▸ **Problem**
Pick out the lines below that include the string "annotations".

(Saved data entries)
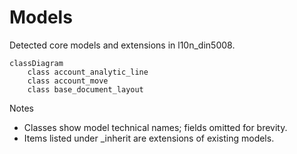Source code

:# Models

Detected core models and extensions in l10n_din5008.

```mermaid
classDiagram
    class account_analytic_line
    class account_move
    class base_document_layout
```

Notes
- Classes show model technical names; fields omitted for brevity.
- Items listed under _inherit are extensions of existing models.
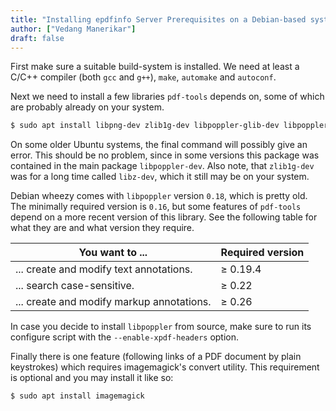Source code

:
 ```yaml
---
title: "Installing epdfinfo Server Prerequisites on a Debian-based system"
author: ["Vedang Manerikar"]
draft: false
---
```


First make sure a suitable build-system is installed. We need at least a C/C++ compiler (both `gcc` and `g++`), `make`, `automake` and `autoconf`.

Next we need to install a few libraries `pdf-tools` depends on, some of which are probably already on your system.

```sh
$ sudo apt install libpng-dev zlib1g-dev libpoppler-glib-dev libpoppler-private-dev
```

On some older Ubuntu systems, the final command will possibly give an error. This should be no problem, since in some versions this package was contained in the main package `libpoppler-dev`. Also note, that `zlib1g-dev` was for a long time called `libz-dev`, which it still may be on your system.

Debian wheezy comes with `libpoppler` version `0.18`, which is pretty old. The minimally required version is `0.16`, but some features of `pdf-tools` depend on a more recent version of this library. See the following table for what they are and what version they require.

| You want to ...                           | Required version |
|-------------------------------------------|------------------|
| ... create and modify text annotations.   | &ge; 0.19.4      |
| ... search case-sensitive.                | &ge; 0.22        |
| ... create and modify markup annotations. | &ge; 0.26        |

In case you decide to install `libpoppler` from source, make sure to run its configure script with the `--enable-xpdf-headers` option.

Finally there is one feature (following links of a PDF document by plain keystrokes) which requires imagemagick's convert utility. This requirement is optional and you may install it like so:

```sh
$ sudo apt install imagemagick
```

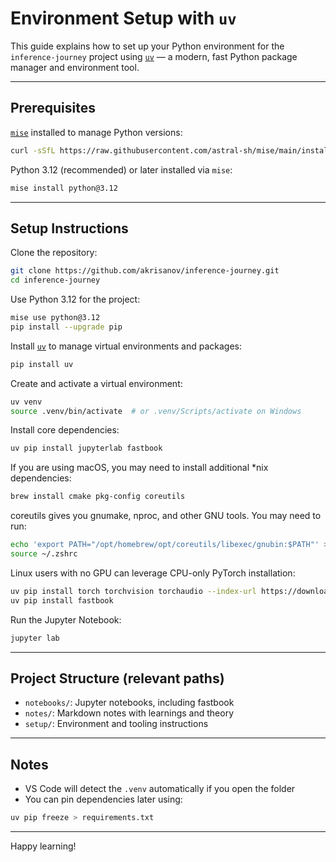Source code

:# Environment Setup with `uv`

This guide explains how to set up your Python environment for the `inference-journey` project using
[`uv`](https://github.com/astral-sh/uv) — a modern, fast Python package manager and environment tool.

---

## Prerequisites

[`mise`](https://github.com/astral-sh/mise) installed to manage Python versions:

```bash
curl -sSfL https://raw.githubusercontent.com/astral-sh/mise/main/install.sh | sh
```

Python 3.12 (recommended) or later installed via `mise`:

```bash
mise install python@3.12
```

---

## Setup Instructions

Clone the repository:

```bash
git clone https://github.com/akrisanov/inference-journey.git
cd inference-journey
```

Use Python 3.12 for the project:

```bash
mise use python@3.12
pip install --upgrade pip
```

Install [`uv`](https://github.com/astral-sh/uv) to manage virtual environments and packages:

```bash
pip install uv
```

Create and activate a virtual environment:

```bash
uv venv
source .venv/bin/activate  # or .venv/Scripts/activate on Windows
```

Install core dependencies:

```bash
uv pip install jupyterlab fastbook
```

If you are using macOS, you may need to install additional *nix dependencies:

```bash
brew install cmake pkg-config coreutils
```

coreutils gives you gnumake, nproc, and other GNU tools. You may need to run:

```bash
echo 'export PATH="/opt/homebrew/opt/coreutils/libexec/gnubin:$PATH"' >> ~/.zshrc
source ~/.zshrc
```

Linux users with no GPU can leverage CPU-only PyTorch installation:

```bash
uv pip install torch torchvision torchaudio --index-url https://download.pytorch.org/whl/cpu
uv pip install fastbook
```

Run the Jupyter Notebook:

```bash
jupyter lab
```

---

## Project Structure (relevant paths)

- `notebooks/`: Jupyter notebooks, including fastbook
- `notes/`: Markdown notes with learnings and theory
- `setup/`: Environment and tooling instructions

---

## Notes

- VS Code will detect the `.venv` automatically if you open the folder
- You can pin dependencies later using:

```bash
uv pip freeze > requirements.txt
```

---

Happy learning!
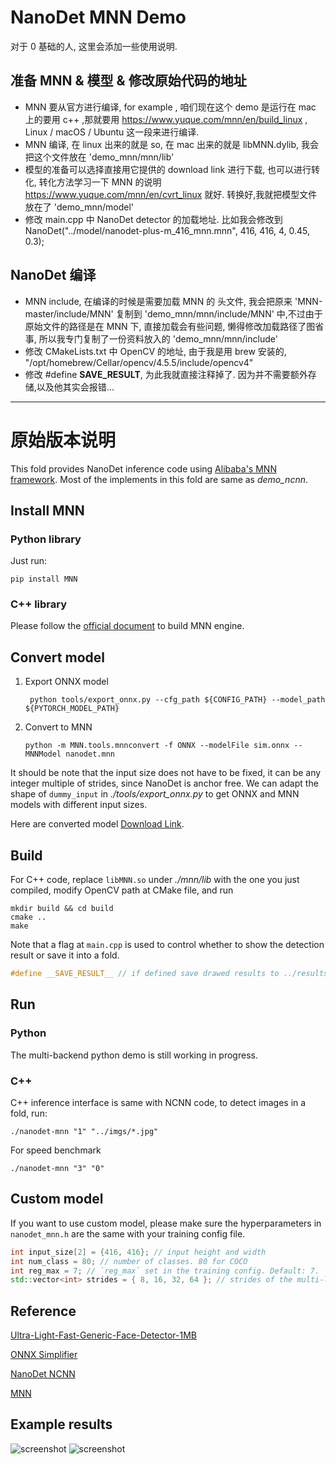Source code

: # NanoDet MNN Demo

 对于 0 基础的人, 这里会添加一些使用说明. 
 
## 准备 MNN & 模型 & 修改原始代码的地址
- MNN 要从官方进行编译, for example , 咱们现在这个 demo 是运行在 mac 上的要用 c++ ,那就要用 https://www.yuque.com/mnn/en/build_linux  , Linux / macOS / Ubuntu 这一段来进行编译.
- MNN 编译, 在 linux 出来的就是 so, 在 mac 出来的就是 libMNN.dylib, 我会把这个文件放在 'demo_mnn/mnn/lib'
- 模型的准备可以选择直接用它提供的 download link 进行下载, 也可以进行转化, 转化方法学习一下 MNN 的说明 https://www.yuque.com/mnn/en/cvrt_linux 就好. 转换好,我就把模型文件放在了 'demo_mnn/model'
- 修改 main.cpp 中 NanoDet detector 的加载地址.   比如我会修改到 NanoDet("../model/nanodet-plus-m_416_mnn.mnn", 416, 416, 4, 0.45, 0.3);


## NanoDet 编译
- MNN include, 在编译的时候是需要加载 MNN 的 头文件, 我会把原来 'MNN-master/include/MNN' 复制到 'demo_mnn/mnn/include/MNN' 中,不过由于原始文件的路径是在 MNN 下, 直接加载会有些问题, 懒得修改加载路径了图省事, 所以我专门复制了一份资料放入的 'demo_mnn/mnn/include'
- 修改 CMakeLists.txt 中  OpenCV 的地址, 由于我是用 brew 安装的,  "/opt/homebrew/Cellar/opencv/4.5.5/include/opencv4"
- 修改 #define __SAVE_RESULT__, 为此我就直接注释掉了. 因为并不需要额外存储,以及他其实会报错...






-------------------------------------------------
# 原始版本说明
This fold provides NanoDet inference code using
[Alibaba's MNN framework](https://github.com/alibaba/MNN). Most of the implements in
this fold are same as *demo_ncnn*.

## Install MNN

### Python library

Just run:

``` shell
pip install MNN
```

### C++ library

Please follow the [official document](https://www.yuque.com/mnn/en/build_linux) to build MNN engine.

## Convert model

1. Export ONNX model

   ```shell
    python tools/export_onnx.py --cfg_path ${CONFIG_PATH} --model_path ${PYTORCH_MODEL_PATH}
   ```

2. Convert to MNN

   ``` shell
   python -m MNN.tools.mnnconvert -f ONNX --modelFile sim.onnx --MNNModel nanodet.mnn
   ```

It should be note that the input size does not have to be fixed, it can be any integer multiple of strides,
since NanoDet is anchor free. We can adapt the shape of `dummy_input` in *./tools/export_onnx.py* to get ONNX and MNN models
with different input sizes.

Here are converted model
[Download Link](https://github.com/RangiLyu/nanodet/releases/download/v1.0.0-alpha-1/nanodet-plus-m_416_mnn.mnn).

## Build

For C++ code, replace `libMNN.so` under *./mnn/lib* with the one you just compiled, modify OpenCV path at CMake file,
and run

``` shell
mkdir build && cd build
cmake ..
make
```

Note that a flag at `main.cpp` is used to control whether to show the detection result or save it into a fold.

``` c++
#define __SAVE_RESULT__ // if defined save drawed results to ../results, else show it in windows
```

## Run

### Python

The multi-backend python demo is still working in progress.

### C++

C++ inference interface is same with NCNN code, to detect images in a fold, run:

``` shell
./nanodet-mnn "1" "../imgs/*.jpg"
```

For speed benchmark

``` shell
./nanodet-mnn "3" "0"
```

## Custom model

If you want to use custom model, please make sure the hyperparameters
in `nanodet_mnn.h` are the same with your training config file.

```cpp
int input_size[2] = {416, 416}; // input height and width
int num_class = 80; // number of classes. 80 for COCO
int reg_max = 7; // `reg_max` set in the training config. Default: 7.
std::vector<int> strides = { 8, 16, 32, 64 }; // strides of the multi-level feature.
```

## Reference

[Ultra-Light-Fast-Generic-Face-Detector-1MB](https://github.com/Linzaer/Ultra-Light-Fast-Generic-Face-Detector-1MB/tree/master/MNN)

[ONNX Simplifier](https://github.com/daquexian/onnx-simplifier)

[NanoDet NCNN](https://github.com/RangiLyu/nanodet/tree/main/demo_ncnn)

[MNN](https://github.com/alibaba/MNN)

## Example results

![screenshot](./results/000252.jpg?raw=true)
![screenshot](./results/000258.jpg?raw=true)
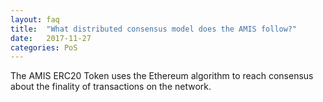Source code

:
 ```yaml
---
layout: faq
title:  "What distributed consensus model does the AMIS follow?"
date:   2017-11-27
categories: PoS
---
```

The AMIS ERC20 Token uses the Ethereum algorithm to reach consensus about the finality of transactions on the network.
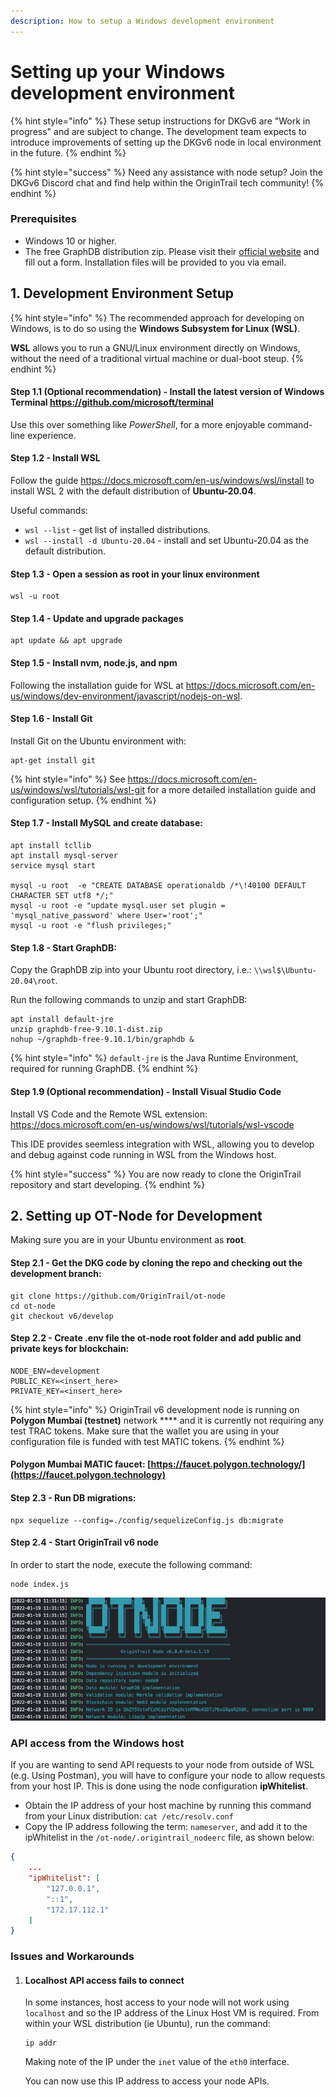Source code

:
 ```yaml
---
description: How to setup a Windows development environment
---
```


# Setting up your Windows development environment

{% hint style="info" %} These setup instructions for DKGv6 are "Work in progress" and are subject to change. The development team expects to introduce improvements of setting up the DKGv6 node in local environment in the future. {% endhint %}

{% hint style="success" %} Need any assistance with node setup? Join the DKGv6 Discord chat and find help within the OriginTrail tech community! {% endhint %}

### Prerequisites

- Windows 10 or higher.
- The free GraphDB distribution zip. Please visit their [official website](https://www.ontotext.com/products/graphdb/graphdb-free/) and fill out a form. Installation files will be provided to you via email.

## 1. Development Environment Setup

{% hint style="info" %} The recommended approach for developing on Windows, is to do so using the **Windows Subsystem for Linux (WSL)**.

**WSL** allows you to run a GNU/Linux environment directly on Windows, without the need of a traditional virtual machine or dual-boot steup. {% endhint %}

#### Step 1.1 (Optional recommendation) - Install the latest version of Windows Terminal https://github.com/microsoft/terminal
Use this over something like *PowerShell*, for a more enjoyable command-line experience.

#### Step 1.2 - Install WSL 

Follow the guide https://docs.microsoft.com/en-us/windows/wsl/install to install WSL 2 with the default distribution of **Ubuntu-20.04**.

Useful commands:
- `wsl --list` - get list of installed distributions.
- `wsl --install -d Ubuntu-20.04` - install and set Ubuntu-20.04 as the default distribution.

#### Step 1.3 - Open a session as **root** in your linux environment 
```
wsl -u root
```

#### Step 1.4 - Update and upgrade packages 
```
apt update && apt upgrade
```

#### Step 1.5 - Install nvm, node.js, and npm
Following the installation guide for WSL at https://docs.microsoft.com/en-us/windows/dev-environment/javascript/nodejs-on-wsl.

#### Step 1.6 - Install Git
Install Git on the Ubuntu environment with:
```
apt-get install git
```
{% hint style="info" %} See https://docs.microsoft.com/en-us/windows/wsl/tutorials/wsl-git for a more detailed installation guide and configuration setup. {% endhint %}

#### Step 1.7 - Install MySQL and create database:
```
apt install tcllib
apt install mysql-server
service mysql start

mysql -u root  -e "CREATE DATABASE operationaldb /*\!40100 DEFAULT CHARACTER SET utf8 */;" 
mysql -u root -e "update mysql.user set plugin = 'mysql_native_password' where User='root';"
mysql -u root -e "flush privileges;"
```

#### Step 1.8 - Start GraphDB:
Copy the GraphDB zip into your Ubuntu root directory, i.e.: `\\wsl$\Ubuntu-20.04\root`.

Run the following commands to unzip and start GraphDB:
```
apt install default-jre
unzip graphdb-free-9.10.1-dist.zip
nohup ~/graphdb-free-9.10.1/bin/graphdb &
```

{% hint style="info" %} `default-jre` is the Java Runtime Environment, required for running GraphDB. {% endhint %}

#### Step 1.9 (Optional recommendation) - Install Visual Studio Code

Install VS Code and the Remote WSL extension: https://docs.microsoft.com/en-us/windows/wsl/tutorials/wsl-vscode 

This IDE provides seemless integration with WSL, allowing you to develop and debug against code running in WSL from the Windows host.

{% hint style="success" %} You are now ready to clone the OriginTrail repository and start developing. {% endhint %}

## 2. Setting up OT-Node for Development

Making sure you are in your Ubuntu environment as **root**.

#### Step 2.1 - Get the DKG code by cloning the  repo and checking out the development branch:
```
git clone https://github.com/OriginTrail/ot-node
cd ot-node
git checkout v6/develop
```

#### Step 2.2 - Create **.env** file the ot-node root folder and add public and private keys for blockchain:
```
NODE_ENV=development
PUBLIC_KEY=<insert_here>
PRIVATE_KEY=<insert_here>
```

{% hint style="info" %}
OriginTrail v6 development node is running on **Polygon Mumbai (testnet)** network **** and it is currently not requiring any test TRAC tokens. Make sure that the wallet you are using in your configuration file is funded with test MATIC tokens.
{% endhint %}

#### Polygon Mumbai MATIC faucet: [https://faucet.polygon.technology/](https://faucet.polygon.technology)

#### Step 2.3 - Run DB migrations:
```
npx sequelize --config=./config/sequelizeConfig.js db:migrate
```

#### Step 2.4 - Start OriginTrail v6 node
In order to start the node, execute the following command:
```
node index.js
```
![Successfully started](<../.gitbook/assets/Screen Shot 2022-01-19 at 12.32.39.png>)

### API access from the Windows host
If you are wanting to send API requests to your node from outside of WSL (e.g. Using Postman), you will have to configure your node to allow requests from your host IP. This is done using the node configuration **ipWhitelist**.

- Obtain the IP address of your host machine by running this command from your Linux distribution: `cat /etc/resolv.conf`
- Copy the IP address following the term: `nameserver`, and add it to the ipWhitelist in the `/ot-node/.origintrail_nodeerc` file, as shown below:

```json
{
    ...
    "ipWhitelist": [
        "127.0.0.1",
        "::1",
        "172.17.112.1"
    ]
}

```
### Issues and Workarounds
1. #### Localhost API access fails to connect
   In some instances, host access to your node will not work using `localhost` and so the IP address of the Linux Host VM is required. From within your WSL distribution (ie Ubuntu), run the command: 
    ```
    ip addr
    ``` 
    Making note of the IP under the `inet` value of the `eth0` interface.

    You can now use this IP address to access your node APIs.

▸ **Your solution**
| ... create and modify text annotations.   | &ge; 0.19.4      |
| ... create and modify markup annotations. | &ge; 0.26        |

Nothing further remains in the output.